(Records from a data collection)
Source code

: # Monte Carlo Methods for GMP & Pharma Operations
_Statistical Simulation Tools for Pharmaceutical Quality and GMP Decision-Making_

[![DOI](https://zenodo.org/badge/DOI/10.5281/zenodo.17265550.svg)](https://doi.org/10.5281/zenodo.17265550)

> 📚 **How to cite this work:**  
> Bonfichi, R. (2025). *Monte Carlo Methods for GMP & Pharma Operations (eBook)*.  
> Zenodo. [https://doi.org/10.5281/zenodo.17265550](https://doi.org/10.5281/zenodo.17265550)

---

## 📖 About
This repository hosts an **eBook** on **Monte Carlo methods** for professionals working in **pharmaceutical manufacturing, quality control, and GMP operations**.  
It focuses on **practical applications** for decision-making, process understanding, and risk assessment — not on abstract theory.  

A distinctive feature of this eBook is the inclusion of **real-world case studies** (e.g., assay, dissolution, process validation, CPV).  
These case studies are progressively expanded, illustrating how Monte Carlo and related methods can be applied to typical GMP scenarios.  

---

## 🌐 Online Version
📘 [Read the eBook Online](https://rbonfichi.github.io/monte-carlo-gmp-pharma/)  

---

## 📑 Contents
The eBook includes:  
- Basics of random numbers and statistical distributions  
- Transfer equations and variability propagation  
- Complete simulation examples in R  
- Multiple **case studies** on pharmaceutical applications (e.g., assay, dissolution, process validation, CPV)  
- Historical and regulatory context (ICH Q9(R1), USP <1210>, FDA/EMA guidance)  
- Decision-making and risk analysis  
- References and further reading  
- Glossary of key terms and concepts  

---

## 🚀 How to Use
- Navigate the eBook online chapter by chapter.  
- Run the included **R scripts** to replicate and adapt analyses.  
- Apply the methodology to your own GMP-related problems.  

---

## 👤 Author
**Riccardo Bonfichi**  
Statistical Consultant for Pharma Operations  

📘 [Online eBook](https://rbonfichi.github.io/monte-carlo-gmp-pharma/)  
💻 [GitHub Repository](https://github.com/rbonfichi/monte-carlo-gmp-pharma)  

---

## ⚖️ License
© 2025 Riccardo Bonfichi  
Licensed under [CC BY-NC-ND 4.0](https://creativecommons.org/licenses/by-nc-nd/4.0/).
---
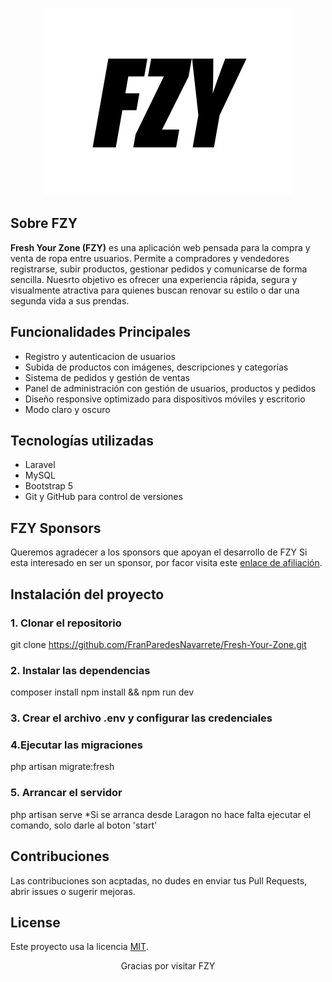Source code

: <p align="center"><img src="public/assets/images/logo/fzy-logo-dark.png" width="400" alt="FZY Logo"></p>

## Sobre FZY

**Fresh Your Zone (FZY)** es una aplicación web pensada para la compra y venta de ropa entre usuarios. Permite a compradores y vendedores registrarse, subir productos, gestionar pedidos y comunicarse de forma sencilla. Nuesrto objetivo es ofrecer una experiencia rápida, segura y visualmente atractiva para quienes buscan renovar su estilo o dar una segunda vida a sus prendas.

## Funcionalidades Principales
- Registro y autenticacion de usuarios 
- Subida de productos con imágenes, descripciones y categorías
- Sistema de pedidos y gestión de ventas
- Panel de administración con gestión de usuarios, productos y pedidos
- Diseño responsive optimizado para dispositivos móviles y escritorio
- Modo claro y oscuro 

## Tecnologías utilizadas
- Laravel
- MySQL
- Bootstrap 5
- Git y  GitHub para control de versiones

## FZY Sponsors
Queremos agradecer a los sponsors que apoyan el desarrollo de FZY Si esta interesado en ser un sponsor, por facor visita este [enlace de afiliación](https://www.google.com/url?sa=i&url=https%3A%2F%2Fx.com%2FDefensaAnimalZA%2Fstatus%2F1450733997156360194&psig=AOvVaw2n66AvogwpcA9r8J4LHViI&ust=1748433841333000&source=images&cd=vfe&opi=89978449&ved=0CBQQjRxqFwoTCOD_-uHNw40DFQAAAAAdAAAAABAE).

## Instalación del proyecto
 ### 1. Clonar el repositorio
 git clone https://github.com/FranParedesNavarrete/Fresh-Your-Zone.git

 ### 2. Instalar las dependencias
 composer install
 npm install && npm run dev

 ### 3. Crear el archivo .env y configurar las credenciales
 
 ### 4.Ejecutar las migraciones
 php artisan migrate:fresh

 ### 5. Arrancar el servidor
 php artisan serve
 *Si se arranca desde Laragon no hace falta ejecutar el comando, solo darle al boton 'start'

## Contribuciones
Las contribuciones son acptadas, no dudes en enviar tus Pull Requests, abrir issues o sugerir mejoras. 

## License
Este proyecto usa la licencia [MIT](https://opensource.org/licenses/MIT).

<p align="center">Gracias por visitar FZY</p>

→ Work to complete
Reproduce exactly the entries above, limited to the lines from the one with "## Sobre FZY" through the one with "- Bootstrap 5", both included.

→ Reply
## Sobre FZY

**Fresh Your Zone (FZY)** es una aplicación web pensada para la compra y venta de ropa entre usuarios. Permite a compradores y vendedores registrarse, subir productos, gestionar pedidos y comunicarse de forma sencilla. Nuesrto objetivo es ofrecer una experiencia rápida, segura y visualmente atractiva para quienes buscan renovar su estilo o dar una segunda vida a sus prendas.

## Funcionalidades Principales
- Registro y autenticacion de usuarios 
- Subida de productos con imágenes, descripciones y categorías
- Sistema de pedidos y gestión de ventas
- Panel de administración con gestión de usuarios, productos y pedidos
- Diseño responsive optimizado para dispositivos móviles y escritorio
- Modo claro y oscuro 

## Tecnologías utilizadas
- Laravel
- MySQL
- Bootstrap 5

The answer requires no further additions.